TEXT OF INTERVIEW
Steve Chiotakis: Though Washington was stuck in snow all week, key senators reached a bipartisan deal on a jobs bill yesterday. But in a surprise move, the Majority Leader, Harry Reid, decided only a slimmed down bill should move forward. Reporter Brett Neely is with us live in our Washington bureau this morning. Good morning, Brett.
Brett Neely: Morning.
Chiotakis: So this was totally unexpected, right? What was Senator Reid's strategy?

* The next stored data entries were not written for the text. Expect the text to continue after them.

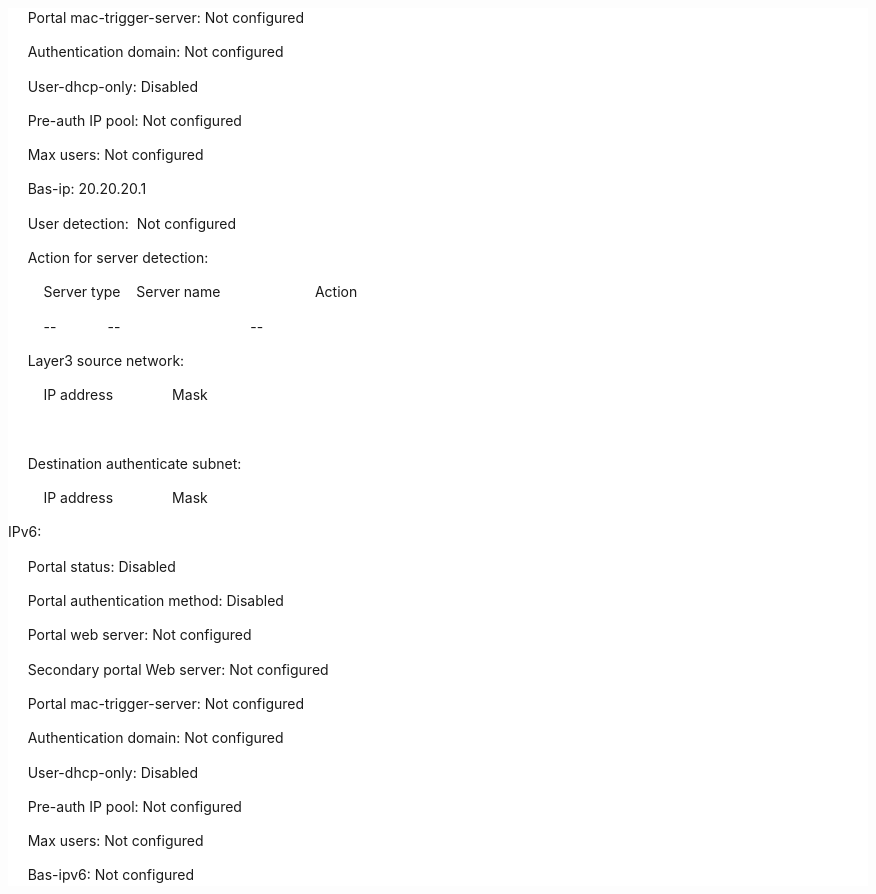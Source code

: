      Portal mac-trigger-server: Not
configured

     Authentication domain: Not
configured

     User-dhcp-only: Disabled

     Pre-auth IP pool: Not configured

     Max users: Not configured

     Bas-ip: 20.20.20.1

     User detection:  Not configured

     Action for server detection:

         Server type    Server
name                        Action 

         \--            
\--                                 \-- 

     Layer3 source network:

         IP address              
Mask

 

     Destination authenticate subnet:

         IP address              
Mask

IPv6:

     Portal status: Disabled

     Portal authentication method:
Disabled

     Portal web server: Not
configured

     Secondary portal Web server: Not
configured

     Portal mac-trigger-server: Not
configured

     Authentication domain: Not
configured

     User-dhcp-only: Disabled

     Pre-auth IP pool: Not configured

     Max users: Not configured

     Bas-ipv6: Not configured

Neely: Yeah, I mean the Republicans are really outraged about this -- they say this is one of the few bills that's had a bipartisan consensus recently. But, you know, voters are in a foul mood, unemployment is near 10 percent, and Reid is daring the Republicans to vote against a jobs bill. The original $85 billion bill announced by Senators Baucus and Grassley -- a Democrat and Republican focused heavily on tax breaks for companies that hire new workers and buy new equipment. But many Democrats were worried there were too many tax breaks and not enough emphasis on job creation, and Reid was also sensitive to reports that the bill was becoming a Christmas tree for lobbyists.
Chiotakis: So what happens now, Brett?
Neely: Really hard to say. The bill that Harry Reid wants to move ahead with is a lot smaller -- about $15 billion. It extends a highway spending bill for another year. There's some tax breaks for small business and Buy America bonds for local government, but no one's really happy with it. Republicans are betrayed, feel betrayed, and liberal Democrats say it's way too small to make a difference. So we'll see who holds their nose and votes for this when Congress gets back to work after its recess next week.
Chiotakis: Brett Neely reporting from Washington. Brett, thanks.
Neely: Thank you.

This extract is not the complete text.